Lo scopo del volume appare subito chiaro quindi: fornire un contributo all’approfondimento teorico ed empirico di un tema dai confini instabili e dal futuro incerto: instabilità e incertezza conseguenze primarie della instabilità e incertezza sia dei modelli economici ancora attuali sia delle relazioni planetarie tra economia, finanza e politica. Il tema della sostenibilità, e della connessa rendicontazione in ambito aziendale, non è più dunque tema giovane, pur essendo ancora attuale nelle diverse dimensioni di studio in cui appare necessario affrontarlo, ma il presente lavoro tenta di realizzare anche un’opera di ringiovanimento, ampliando orizzonti e illuminando l’esperienza, nella speranza che quest’ultima si trasformi in coscienza e produca buoni risultati. Il volume, a cura delle giovani colleghe Maria Teresa Nardo e Benedetta Siboni, nonché del sottoscritto, raccoglie scritti teorici, riflessioni metodologiche ed esperienze rilevanti sul tema della rendicontazione di sostenibilità. Ad alcune premesse teoriche fondamentali, e allo stato dell’arte della letteratura scientifica e delle prassi nazionali, fanno seguito diversi contributi specialistici, alcuni brevi ed altri più ampi, che osservano criticamente e spiegano le realtà imprenditoriali, le aziende pubbliche e le aziende non profit alle prese con la rendicontazione sociale e di sostenibilità.

 

 

 


[1] La scienza economica continua sostanzialmente ad ignorare il secondo principio della termodinamica.

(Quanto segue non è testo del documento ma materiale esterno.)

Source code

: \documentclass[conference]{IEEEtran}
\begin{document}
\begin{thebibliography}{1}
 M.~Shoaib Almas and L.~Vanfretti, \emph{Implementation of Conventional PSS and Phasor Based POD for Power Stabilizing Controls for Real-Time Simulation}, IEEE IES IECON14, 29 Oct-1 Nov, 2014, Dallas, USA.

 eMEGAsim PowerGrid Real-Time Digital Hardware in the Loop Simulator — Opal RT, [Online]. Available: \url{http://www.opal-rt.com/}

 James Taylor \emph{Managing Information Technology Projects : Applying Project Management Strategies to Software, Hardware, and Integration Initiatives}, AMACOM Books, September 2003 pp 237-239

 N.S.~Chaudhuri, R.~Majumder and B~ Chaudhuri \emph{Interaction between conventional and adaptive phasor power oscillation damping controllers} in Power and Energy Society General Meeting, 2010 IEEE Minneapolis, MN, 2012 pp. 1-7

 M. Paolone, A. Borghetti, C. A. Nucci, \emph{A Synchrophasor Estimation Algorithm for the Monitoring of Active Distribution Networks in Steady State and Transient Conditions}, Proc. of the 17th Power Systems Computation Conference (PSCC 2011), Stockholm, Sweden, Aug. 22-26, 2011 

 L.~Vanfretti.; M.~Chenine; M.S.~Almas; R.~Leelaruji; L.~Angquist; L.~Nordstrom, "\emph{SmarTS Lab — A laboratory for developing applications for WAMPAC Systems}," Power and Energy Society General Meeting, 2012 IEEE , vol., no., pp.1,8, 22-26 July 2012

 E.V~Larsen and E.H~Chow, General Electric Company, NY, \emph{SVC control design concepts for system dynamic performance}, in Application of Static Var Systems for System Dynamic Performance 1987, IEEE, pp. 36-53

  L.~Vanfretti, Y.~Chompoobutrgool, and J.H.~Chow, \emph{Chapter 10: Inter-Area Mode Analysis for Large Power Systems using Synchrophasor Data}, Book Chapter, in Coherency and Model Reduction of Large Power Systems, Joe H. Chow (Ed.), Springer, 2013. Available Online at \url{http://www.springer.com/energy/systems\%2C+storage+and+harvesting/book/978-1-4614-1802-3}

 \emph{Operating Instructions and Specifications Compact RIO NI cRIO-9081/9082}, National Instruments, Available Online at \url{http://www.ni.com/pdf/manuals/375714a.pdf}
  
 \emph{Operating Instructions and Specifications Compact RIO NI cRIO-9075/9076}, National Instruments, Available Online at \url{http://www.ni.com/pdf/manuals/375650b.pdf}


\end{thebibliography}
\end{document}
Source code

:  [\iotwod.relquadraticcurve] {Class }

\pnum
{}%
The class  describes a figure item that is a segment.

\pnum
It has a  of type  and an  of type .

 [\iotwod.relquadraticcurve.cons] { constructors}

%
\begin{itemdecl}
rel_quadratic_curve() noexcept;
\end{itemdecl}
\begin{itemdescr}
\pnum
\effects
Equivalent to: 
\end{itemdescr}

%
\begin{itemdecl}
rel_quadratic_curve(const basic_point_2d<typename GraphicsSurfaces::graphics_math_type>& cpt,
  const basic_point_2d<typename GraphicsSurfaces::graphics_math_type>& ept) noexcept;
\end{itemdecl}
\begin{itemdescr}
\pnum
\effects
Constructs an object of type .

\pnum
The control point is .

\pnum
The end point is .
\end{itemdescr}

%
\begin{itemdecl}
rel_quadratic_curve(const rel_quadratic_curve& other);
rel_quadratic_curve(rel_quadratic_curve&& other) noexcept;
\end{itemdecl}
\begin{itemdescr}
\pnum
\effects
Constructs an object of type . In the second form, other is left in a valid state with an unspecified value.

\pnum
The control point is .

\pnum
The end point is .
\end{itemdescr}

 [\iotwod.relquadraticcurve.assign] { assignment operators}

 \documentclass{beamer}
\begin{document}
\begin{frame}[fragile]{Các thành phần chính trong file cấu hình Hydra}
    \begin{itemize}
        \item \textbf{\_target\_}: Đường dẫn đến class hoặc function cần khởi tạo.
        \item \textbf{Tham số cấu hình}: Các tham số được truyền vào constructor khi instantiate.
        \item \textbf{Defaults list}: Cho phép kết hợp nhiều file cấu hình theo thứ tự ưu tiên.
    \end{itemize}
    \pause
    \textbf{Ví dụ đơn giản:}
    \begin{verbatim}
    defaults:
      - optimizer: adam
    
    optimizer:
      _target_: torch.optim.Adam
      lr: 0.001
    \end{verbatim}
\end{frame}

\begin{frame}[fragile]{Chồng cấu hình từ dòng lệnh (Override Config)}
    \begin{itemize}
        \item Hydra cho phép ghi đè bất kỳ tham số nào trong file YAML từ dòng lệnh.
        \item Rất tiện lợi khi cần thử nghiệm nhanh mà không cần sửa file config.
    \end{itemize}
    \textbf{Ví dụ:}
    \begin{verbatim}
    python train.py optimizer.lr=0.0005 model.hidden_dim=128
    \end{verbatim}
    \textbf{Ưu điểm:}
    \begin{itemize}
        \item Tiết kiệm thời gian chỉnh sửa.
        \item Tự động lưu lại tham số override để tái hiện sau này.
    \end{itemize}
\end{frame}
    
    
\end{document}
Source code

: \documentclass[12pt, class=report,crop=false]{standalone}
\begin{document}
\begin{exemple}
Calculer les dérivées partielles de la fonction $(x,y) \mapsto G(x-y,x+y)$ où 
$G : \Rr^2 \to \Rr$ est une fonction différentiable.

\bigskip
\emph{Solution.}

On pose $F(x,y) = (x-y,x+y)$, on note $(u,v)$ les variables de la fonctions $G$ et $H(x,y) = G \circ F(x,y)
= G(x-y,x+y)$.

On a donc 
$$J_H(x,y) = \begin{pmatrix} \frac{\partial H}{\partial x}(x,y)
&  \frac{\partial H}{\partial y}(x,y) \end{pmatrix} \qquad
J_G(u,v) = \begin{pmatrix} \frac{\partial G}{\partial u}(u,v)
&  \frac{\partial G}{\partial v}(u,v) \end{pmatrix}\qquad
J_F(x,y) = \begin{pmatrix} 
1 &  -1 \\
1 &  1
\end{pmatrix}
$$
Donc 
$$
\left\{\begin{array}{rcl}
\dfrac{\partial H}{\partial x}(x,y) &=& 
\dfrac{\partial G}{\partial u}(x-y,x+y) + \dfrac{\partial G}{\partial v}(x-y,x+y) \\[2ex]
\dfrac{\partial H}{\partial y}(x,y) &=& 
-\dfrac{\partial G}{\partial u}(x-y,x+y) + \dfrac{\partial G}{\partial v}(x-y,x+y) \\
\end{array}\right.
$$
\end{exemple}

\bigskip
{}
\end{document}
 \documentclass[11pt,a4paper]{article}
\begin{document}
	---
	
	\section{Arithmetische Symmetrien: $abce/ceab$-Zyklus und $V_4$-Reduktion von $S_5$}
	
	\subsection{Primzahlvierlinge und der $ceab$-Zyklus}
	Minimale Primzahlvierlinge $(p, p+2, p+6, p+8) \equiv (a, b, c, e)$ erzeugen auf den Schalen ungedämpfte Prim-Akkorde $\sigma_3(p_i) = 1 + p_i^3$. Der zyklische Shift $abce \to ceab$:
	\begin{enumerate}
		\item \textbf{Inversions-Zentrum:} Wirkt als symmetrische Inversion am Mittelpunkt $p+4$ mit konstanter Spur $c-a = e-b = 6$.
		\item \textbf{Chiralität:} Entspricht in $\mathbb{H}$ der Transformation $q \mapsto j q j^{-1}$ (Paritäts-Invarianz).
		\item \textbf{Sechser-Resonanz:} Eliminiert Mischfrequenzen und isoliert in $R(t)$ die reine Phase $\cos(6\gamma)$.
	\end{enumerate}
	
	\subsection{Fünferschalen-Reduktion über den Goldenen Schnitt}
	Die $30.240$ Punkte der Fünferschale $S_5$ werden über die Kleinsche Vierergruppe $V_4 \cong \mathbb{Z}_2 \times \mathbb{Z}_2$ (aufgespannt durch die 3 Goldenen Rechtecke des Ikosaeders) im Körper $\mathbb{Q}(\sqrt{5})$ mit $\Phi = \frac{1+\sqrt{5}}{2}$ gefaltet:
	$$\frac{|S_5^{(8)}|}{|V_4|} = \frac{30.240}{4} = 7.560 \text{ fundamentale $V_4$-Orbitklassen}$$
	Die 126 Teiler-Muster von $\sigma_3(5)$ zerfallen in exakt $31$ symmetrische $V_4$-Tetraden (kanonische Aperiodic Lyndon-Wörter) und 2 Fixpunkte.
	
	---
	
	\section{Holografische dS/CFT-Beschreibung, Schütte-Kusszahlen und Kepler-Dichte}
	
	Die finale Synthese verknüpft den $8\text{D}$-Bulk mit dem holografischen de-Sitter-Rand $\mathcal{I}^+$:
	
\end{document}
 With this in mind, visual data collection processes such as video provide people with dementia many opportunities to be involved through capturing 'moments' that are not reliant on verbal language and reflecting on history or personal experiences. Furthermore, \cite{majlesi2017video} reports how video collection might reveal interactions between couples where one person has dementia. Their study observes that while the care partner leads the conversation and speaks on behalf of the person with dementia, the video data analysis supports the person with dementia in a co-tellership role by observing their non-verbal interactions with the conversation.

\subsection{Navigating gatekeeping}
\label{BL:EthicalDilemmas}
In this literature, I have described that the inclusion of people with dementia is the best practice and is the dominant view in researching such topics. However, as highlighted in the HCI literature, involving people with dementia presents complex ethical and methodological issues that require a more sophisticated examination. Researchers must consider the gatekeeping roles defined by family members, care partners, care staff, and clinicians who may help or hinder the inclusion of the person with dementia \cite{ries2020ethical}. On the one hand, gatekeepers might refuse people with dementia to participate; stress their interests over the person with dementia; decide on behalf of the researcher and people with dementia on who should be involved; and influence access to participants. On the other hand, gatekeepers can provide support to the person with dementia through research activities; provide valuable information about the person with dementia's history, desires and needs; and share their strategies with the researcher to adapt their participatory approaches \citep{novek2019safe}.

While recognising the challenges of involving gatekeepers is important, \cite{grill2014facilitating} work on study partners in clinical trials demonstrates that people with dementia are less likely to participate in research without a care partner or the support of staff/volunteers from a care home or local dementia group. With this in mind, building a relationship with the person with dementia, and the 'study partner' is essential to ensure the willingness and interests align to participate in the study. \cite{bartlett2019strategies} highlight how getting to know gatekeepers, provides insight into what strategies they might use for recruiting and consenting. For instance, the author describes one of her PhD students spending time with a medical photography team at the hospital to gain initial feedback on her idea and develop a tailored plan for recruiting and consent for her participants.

[2] Visione esclusivamente a breve termine e assolutizzazione del profitto.

[3] Nella nomenclatura binomiale di Carlo Linneo, ogni creatura vivente viene contraddistinta da due termini – il genere, con iniziale maiuscola, e la specie, con iniziale minuscola. Termini aggiuntivi, ad esempio la sottospecie, sono facoltativi. Di conseguenza dovremmo distinguere i diversi documenti in: Bilancio Sociale, Bilancio Sociale ambientale, Bilancio Sociale di genere, e così via.

[4] Come è noto l’unico limite delle specie ibride sarebbe costituito dalla non riproducibilità.

[5] La prima definizione riferibile alla sostenibilità è contenuta in: Commissione Mondiale sull’ambiente e sviluppo, Rapporto Brundtland, 1987: “lo sviluppo sostenibile è uno sviluppo che soddisfa i bisogni del presente senza compromettere la possibilità delle generazioni future di soddisfare i propri bisogni”.

[6] Il capitalismo tecno-nichilista ha piuttosto generato una insostenibilità sociale.

[7] E. Morin, La via. Per l’avvenire dell’umanità, Raffaello Cortina Editore, Milano, 2012.